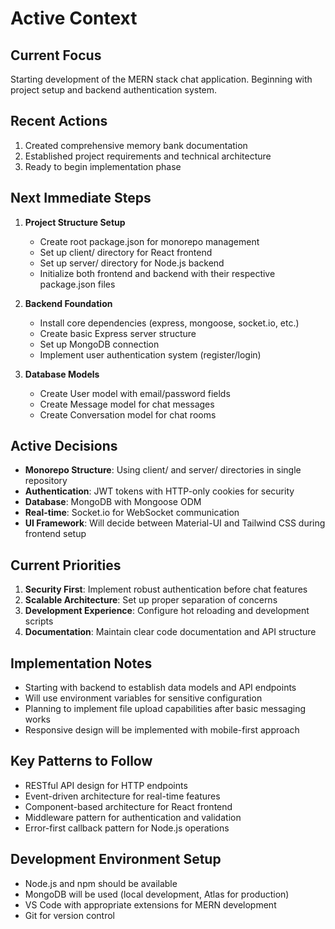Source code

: # Active Context

## Current Focus
Starting development of the MERN stack chat application. Beginning with project setup and backend authentication system.

## Recent Actions
1. Created comprehensive memory bank documentation
2. Established project requirements and technical architecture
3. Ready to begin implementation phase

## Next Immediate Steps
1. **Project Structure Setup**
   - Create root package.json for monorepo management
   - Set up client/ directory for React frontend
   - Set up server/ directory for Node.js backend
   - Initialize both frontend and backend with their respective package.json files

2. **Backend Foundation**
   - Install core dependencies (express, mongoose, socket.io, etc.)
   - Create basic Express server structure
   - Set up MongoDB connection
   - Implement user authentication system (register/login)

3. **Database Models**
   - Create User model with email/password fields
   - Create Message model for chat messages
   - Create Conversation model for chat rooms

## Active Decisions
- **Monorepo Structure**: Using client/ and server/ directories in single repository
- **Authentication**: JWT tokens with HTTP-only cookies for security
- **Database**: MongoDB with Mongoose ODM
- **Real-time**: Socket.io for WebSocket communication
- **UI Framework**: Will decide between Material-UI and Tailwind CSS during frontend setup

## Current Priorities
1. **Security First**: Implement robust authentication before chat features
2. **Scalable Architecture**: Set up proper separation of concerns
3. **Development Experience**: Configure hot reloading and development scripts
4. **Documentation**: Maintain clear code documentation and API structure

## Implementation Notes
- Starting with backend to establish data models and API endpoints
- Will use environment variables for sensitive configuration
- Planning to implement file upload capabilities after basic messaging works
- Responsive design will be implemented with mobile-first approach

## Key Patterns to Follow
- RESTful API design for HTTP endpoints
- Event-driven architecture for real-time features
- Component-based architecture for React frontend
- Middleware pattern for authentication and validation
- Error-first callback pattern for Node.js operations

## Development Environment Setup
- Node.js and npm should be available
- MongoDB will be used (local development, Atlas for production)
- VS Code with appropriate extensions for MERN development
- Git for version control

+++++

◆ ACTIVITY ◆
Could you return the entire listing above verbatim while dropping each picture?

◆ TASK RESPONSE ◆
Source code

: # Active Context

## Current Focus
Starting development of the MERN stack chat application. Beginning with project setup and backend authentication system.

## Recent Actions
1. Created comprehensive memory bank documentation
2. Established project requirements and technical architecture
3. Ready to begin implementation phase

## Next Immediate Steps
1. **Project Structure Setup**
   - Create root package.json for monorepo management
   - Set up client/ directory for React frontend
   - Set up server/ directory for Node.js backend
   - Initialize both frontend and backend with their respective package.json files

2. **Backend Foundation**
   - Install core dependencies (express, mongoose, socket.io, etc.)
   - Create basic Express server structure
   - Set up MongoDB connection
   - Implement user authentication system (register/login)

3. **Database Models**
   - Create User model with email/password fields
   - Create Message model for chat messages
   - Create Conversation model for chat rooms

## Active Decisions
- **Monorepo Structure**: Using client/ and server/ directories in single repository
- **Authentication**: JWT tokens with HTTP-only cookies for security
- **Database**: MongoDB with Mongoose ODM
- **Real-time**: Socket.io for WebSocket communication
- **UI Framework**: Will decide between Material-UI and Tailwind CSS during frontend setup

## Current Priorities
1. **Security First**: Implement robust authentication before chat features
2. **Scalable Architecture**: Set up proper separation of concerns
3. **Development Experience**: Configure hot reloading and development scripts
4. **Documentation**: Maintain clear code documentation and API structure

## Implementation Notes
- Starting with backend to establish data models and API endpoints
- Will use environment variables for sensitive configuration
- Planning to implement file upload capabilities after basic messaging works
- Responsive design will be implemented with mobile-first approach

## Key Patterns to Follow
- RESTful API design for HTTP endpoints
- Event-driven architecture for real-time features
- Component-based architecture for React frontend
- Middleware pattern for authentication and validation
- Error-first callback pattern for Node.js operations

## Development Environment Setup
- Node.js and npm should be available
- MongoDB will be used (local development, Atlas for production)
- VS Code with appropriate extensions for MERN development
- Git for version control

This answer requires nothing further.